RSA’s large scale security breach last March is well documented. So going into this year’s RSA Conference I was intrigued to see how they handled all the seemingly negative attention and inevitable question marks over their credibility. Chairman Art Coviello kicked the event off, and right from the start it was clear the stance they were taking. “You may not realise it when it happens,” Coviello said. “But a kick in the teeth may be the best thing for you.”

It wouldn’t be an American event without a bit of overhyped cheese, and we didn’t have to wait for long before a choir belted out the Rolling Stones classic ‘You Can’t Always Get What You Want’. What possible relevance could this have, I thought. “I’ve learnt that that most people would love a world without risk – but you can’t always get what you want,” Coviello enlightened the confusion in the room. “But if you try, you might find you do get what you need.”

What Coviello was saying and continued to be a theme during the week, was that the breach actually had a positive effect on the security firm.

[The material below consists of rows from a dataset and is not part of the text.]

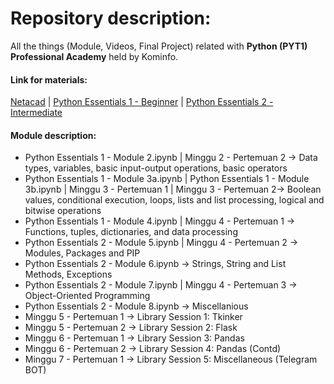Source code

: <h1>Repository description:</h1>
All the things (Module, Videos, Final Project) related with <b>Python (PYT1) Professional Academy</b> held by Kominfo.
<h4>Link for materials:</h4>
<a href url="https://lms.netacad.com/course/view.php?id=1161812">Netacad</a> |
<a href url="https://edube.org/study/pe1">Python Essentials 1 - Beginner</a> |
<a href url="https://edube.org/study/pe2">Python Essentials 2 - Intermediate</a>
<h4>Module description:</h4>
 <ul>
  <li>Python Essentials 1 - Module 2.ipynb | Minggu 2 - Pertemuan 2 <span>&#8594;</span> Data types, variables, basic input-output operations, basic operators</li>
  <li>Python Essentials 1 - Module 3a.ipynb | Python Essentials 1 - Module 3b.ipynb | Minggu 3 - Pertemuan 1 | Minggu 3 - Pertemuan 2<span>&#8594;</span> Boolean values, conditional execution, loops, lists and list processing, logical and bitwise operations</li> 
  <li>Python Essentials 1 - Module 4.ipynb | Minggu 4 - Pertemuan 1 <span>&#8594;</span> Functions, tuples, dictionaries, and data processing</li>
  <li>Python Essentials 2 - Module 5.ipynb | Minggu 4 - Pertemuan 2 <span>&#8594;</span> Modules, Packages and PIP </li>
  <li>Python Essentials 2 - Module 6.ipynb <span>&#8594;</span> Strings, String and List Methods, Exceptions</li>
  <li>Python Essentials 2 - Module 7.ipynb | Minggu 4 - Pertemuan 3 <span>&#8594;</span> Object-Oriented Programming</li>
  <li>Python Essentials 2 - Module 8.ipynb <span>&#8594;</span> Miscellanious</li>
  <li>Minggu 5 - Pertemuan 1 <span>&#8594;</span> Library Session 1: Tkinker</li>
  <li>Minggu 5 - Pertemuan 2 <span>&#8594;</span> Library Session 2: Flask</li>
  <li>Minggu 6 - Pertemuan 1 <span>&#8594;</span> Library Session 3: Pandas</li>
  <li>Minggu 6 - Pertemuan 2 <span>&#8594;</span> Library Session 4: Pandas (Contd)</li>
  <li>Minggu 7 - Pertemuan 1 <span>&#8594;</span> Library Session 5: Miscellaneous (Telegram BOT)</li>
</ul> 
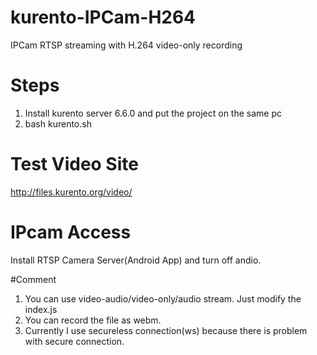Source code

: # kurento-IPCam-H264
IPCam RTSP streaming with H.264 video-only recording 

# Steps

1. Install kurento server 6.6.0 and put the project on the same pc
2. bash kurento.sh
	
	
# Test Video Site
http://files.kurento.org/video/

# IPcam Access
Install RTSP Camera Server(Android App) and turn off andio.

#Comment
1. You can use video-audio/video-only/audio stream. Just modify the index.js
2. You can record the file as webm.
3. Currently I use secureless connection(ws) because there is problem with secure connection.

Tom Corn, chief strategy officer at RSA, said the company used the breach to its advantage to make them stronger and closer as a team. “When that was going down, Art was basically running the halls and one of the things he kept on saying was, never let a good crisis go to waste. What are we going to get out of this that is going to be great?”

Brian Fitzgerald, VP of marketing at RSA, added that the crisis allowed RSA to become a leading voice and advocate against the growing concern of hacktivists. He said: “Coming out of it we actually refocused and crystallised our business, and it allowed us to help our customers lay out to their senior management that this was real.”

Another interesting insight from the conference came from FBI director Robert Mueller, who hammered down on the significance of cyber threats. “Terrorism does remain the FBI’s top priority, but in the not-too-distant future we anticipate that the cyber threat will pose the number one threat to our country,” Mueller said.

Cyber threats may well be the security concern of tomorrow, but Mueller’s reminder that terrorism is still very much number one was again made clear to me when I arrived at San Francisco Airport to leave the States. On my last visit to America I was shocked to see the introduction of a new scanner which implements a ‘virtual strip search’ of you – I was further amazed this time to see that there was no longer a choice between this new development, or just going through a traditional scanner. Meaning every single person boarding a flight is subjected to the act of having their naked body viewed by a complete stranger.

After being preached on the huge importance of security all week at the conference, this left me with a difficult question. Was this too far? Was I comfortable effectively sacrificing my dignity just in the name of a little extra security? To be honest, my answer was no. Perhaps it’s interesting to note that these scanners have been banned in Europe. I think if RSA can survive, and even benefit from, having its whole security breached, the USA can sacrifice a tiny bit of airport security to spare its citizens’ and tourists’ blushes.